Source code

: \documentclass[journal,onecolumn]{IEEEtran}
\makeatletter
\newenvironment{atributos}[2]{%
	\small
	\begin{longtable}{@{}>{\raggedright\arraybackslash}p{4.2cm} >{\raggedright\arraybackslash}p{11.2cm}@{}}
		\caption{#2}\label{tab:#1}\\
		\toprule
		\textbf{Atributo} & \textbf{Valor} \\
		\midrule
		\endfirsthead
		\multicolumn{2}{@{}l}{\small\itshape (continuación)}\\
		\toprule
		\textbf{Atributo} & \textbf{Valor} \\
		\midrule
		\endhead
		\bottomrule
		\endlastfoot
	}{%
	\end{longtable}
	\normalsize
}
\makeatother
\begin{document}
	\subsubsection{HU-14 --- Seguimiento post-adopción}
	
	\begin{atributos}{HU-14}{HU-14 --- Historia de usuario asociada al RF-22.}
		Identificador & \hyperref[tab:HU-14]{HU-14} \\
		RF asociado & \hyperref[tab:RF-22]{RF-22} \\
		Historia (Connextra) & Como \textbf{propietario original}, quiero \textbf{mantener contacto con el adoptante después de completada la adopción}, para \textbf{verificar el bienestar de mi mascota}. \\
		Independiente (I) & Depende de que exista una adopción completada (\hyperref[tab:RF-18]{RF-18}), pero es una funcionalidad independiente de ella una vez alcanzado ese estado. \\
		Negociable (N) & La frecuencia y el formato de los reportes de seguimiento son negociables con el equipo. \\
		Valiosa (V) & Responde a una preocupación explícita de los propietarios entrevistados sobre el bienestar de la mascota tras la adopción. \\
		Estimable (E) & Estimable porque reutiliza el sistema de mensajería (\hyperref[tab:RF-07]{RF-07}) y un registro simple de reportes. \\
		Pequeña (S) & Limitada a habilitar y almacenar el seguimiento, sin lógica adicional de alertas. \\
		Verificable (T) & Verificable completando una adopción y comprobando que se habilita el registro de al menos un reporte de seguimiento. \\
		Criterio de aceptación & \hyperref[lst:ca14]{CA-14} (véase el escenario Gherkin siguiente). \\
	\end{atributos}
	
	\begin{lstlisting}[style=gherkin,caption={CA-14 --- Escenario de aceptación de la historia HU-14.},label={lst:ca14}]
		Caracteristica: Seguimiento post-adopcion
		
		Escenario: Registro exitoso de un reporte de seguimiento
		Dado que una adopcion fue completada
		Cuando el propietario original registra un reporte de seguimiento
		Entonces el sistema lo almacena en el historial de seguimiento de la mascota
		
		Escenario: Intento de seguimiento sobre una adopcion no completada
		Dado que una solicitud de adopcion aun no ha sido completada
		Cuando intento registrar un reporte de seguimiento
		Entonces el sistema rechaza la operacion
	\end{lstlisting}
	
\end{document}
########################################
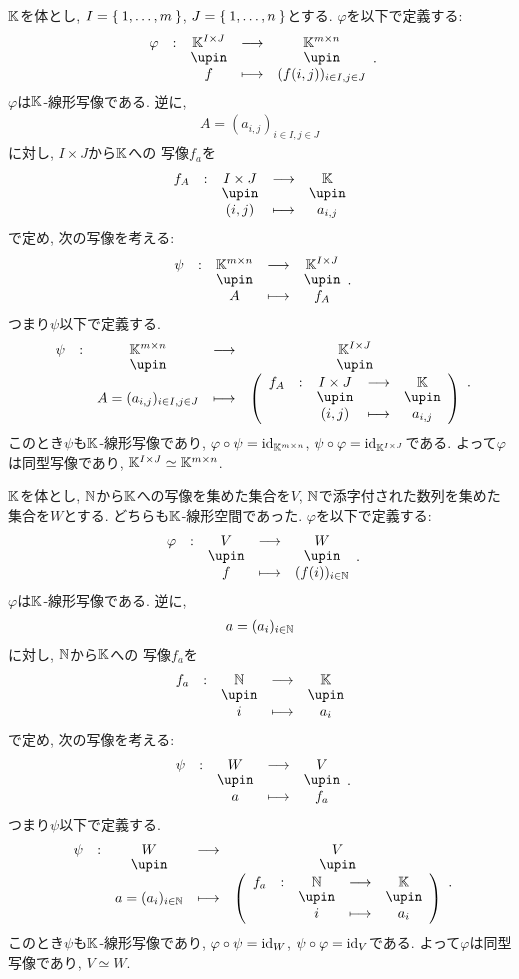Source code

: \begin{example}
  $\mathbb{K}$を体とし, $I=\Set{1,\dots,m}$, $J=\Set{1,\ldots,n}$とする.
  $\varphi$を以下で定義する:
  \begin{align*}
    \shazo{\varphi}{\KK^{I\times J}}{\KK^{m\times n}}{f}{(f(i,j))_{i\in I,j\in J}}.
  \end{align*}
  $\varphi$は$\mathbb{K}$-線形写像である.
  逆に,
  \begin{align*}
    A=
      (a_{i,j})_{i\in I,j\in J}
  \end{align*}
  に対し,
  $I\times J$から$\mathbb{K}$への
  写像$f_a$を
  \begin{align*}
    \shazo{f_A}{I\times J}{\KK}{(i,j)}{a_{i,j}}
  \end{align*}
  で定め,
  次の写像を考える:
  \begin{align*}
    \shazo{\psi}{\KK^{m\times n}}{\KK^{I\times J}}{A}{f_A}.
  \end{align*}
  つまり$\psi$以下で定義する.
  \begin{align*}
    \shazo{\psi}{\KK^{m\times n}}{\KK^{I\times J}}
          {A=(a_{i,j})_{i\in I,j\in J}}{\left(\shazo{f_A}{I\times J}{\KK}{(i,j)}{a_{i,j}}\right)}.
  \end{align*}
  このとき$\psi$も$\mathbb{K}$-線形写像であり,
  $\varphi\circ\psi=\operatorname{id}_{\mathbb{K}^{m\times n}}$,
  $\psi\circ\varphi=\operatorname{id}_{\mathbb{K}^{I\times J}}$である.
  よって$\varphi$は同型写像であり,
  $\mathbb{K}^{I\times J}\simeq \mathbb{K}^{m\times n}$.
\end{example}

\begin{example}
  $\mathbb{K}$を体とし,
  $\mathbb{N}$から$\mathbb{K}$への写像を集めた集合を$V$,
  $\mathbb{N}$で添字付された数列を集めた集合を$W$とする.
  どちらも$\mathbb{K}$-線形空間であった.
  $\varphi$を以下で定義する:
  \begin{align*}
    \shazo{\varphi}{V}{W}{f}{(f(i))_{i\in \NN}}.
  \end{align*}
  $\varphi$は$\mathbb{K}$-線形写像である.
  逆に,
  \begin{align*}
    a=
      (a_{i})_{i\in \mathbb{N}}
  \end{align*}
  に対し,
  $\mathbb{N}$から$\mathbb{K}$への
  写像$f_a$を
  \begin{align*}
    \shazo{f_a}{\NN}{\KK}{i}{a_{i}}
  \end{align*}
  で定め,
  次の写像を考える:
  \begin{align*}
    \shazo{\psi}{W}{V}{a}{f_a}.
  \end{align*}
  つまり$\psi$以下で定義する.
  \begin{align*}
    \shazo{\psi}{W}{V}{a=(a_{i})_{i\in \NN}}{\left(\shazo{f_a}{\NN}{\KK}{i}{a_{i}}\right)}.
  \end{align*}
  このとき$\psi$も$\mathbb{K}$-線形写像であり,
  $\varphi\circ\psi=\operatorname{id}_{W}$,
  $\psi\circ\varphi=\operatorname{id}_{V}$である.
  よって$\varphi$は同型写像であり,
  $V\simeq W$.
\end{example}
########################################
:: WORK INSTRUCTION ::
If a line above holds the string "lstlisting", return it as it stands.

:: RESPONSE TO THE TASK ::
	\begin{lstlisting}[style=gherkin,caption={CA-14 --- Escenario de aceptación de la historia HU-14.},label={lst:ca14}]
	\end{lstlisting}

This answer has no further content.